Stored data
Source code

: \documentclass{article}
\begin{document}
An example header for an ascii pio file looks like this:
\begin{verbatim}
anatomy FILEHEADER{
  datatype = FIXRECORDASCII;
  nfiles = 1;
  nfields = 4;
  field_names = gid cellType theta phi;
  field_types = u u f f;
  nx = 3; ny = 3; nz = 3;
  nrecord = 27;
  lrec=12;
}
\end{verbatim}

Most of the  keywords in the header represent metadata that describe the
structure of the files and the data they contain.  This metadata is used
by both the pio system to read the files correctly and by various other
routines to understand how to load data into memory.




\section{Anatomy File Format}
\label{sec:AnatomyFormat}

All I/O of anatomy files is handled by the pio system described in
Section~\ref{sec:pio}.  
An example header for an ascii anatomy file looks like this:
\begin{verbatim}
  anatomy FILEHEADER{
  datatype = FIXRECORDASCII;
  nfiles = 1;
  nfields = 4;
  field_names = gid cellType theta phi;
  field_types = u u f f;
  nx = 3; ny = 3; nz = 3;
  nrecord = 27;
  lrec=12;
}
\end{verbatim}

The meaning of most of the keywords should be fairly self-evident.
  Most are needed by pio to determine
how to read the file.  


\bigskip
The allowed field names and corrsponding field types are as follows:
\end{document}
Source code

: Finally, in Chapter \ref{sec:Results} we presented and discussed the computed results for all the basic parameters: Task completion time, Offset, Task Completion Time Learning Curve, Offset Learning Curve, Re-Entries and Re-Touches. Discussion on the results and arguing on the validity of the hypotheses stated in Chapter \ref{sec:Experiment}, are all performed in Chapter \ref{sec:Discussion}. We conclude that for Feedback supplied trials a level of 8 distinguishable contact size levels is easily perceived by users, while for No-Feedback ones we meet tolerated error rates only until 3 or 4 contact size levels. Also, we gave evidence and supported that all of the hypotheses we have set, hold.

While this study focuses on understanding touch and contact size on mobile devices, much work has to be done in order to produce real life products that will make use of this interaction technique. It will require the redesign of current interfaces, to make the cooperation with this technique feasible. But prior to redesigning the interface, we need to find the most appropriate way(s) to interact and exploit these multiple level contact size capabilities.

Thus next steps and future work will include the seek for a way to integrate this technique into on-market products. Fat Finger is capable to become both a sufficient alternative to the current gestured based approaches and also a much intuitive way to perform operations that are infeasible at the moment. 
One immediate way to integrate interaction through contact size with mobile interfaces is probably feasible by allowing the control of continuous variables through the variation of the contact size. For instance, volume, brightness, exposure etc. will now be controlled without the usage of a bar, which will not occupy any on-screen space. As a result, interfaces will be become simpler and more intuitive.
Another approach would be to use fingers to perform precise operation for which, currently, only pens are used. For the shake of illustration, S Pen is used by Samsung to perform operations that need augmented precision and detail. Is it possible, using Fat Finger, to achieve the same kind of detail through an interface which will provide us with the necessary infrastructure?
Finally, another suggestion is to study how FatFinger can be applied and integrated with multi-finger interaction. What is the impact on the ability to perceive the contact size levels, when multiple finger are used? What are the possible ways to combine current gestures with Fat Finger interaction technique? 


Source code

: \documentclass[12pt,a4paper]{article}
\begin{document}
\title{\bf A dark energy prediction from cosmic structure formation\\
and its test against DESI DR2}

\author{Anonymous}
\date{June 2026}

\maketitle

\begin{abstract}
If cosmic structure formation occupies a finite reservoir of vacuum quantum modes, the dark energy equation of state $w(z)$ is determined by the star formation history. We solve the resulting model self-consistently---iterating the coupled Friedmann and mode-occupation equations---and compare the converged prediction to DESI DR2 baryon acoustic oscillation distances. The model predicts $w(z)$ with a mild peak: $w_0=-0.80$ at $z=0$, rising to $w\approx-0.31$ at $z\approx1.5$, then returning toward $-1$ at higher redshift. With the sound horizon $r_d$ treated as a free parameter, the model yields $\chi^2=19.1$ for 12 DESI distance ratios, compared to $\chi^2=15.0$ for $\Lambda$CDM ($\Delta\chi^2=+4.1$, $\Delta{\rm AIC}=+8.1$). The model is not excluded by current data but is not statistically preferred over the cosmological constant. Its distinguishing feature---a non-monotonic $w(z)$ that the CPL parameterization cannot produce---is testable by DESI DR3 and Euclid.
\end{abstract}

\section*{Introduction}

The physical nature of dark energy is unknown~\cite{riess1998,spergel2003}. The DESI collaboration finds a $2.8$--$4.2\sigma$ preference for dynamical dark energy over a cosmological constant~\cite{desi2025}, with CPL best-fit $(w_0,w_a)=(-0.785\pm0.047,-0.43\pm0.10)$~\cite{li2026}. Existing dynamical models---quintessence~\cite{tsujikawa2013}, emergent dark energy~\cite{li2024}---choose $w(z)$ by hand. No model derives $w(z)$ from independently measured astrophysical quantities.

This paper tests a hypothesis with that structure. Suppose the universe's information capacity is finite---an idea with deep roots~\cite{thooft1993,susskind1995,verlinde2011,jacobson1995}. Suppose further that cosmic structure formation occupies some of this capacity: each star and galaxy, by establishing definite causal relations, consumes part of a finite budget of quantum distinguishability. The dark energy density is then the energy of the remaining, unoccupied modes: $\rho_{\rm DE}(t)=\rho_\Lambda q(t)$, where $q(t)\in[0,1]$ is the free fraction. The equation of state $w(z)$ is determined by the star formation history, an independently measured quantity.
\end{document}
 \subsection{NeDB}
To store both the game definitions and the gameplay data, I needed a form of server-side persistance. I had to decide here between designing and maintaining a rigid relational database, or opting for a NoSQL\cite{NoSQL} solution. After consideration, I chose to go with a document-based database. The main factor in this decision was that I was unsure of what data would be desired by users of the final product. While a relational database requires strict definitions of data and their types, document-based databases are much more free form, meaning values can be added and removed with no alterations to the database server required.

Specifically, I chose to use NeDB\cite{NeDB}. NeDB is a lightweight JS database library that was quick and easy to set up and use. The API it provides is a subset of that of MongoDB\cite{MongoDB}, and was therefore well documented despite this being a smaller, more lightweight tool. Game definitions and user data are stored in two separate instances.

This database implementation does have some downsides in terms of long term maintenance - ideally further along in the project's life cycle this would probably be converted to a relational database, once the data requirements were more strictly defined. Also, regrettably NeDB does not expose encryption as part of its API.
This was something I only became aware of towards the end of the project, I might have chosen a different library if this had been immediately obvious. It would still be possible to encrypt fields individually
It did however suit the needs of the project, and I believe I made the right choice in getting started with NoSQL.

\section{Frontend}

§ Work item
Go through the entries above and count the lines with the word "keywords", then give only that number.

§ Exercise result
2